The conventional implementation of the speech recognition technique is typically conducted by creating a program. In recent years, however, implementation of the speech recognition technique is conducted by using a hypertext document such as VoiceXML. As described in Japanese Patent Applications Laid-Open No. 2001-166915 and No. 10-154063 in the VoiceXML, only speech is basically used as input and output means (strictly speaking, DTMF or the like is used). However, it is also contrived to use a hypertext document not only for speech inputting and outputting but also for description of a UI using GUI as well.
In such a scheme, a markup language such as HTML is used for description of GUI, and in addition, some tags corresponding to the speech input and speech output are added in order to make possible speech inputting and outputting.

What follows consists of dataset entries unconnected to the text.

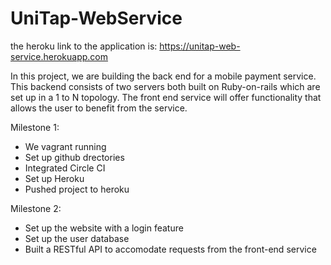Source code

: # UniTap-WebService

the heroku link to the application is: https://unitap-web-service.herokuapp.com

In this project, we are building the back end for a mobile payment service. This backend consists of two servers both built on Ruby-on-rails which are set up in a 1 to N topology. The front end service will offer functionality that allows the user to benefit from the service.

Milestone 1:
  - We vagrant running
  - Set up github drectories
  - Integrated Circle CI
  - Set up Heroku
  - Pushed project to heroku

Milestone 2:
  - Set up the website with a login feature
  - Set up the user database
  - Built a RESTful API to accomodate requests from the front-end service
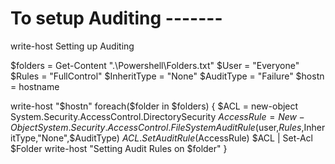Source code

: # To setup Auditing -------
write-host Setting up Auditing

$folders = Get-Content ".\Powershell\Folders.txt"
$User = "Everyone"
$Rules = "FullControl"
$InheritType = "None"
$AuditType = "Failure"
$hostn = hostname

write-host "$hostn"
foreach($folder in $folders)
{
$ACL = new-object System.Security.AccessControl.DirectorySecurity
$AccessRule = New-Object System.Security.AccessControl.FileSystemAuditRule($user,$Rules,$InheritType,"None",$AuditType)
$ACL.SetAuditRule($AccessRule)
$ACL | Set-Acl $Folder
write-host "Setting Audit Rules on $folder"
}

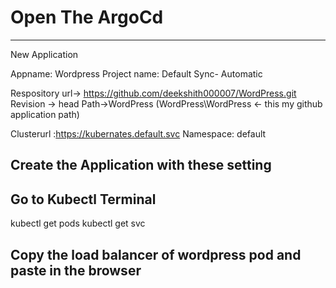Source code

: # Open The ArgoCd
 ------------------------------------------------------------------------------
 New Application
 
 Appname: Wordpress
 Project name: Default
 Sync- Automatic

 Respository url-> https://github.com/deekshith000007/WordPress.git
 Revision -> head
 Path->WordPress (WordPress\WordPress <- this my github application path)

 Clusterurl :https://kubernates.default.svc
 Namespace: default

 Create the Application with these setting
 ------------------------------------------------------------------------------

 Go to Kubectl Terminal
------------------------------------------------------------------------------
 kubectl get pods
 kubectl get svc
 
 Copy the load balancer of wordpress pod and paste in the browser
 ------------------------------------------------------------------------------
 
 

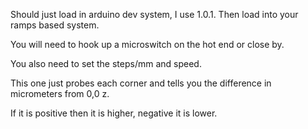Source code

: Should just load in arduino dev system, I use 1.0.1. Then load into your ramps based system.

You will need to hook up a microswitch on the hot end or close by.

You also need to set the steps/mm and speed.

This one just probes each corner and tells you the difference in micrometers from 0,0 z.

If it is positive then it is higher, negative it is lower.
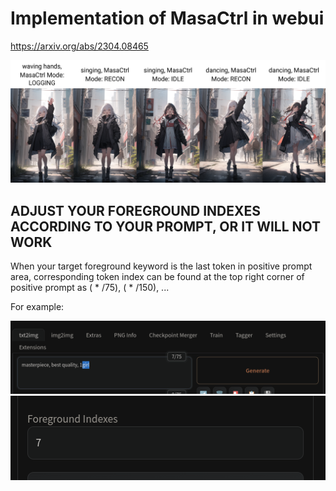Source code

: # Implementation of MasaCtrl in webui
https://arxiv.org/abs/2304.08465



![cover](./resources/img/xyz_grid-0010-1508457017.png)


## ADJUST YOUR FOREGROUND INDEXES ACCORDING TO YOUR PROMPT, OR IT WILL NOT WORK


When your target foreground keyword is the last token in positive prompt area, corresponding token index can be found at the top right corner of positive prompt as ( * /75), ( * /150), ...

 
For example:

![exp1](./resources/img/exp1.png)
![exp2](./resources/img/exp2.png)
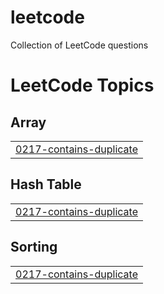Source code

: # leetcode
Collection of LeetCode questions 

<!---LeetCode Topics Start-->
# LeetCode Topics
## Array
|  |
| ------- |
| [0217-contains-duplicate](https://github.com/shubhaygautam/leetcode/tree/master/0217-contains-duplicate) |
## Hash Table
|  |
| ------- |
| [0217-contains-duplicate](https://github.com/shubhaygautam/leetcode/tree/master/0217-contains-duplicate) |
## Sorting
|  |
| ------- |
| [0217-contains-duplicate](https://github.com/shubhaygautam/leetcode/tree/master/0217-contains-duplicate) |
<!---LeetCode Topics End-->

On the other hand, in the so-called multi-modal user interface using GUI with the speech inputting and outputting, it becomes necessary to describe how modalities, such as speech inputting using speech recognition, speech outputting using speech synthesis, inputting from the user using GUI, and presentation of information using graphics, are linked. For example, in Japanese Patent Application Laid-Open No. 2001-042890, there is disclosed a method in which a button is associated with an input column and a speech input and depression of the button causes the associated input column to be selected and a speech recognition result to be input into the column.
In an apparatus according to Japanese Patent Application Laid-Open No. 2001-042890, however, selection of any one item with a button can cause speech to be input into an input column associated therewith. It has a feature that in speech recognition not only words but also free speech such as a sentence can be input. For example, if one utterance “From Tokyo to Osaka, one adult” is conducted in a ticket sales system using the multi-modal user interface, then four pieces of information in the one utterance, i.e., a departure station, a destination station, a kind of a ticket, and the number of tickets can be input in a lump.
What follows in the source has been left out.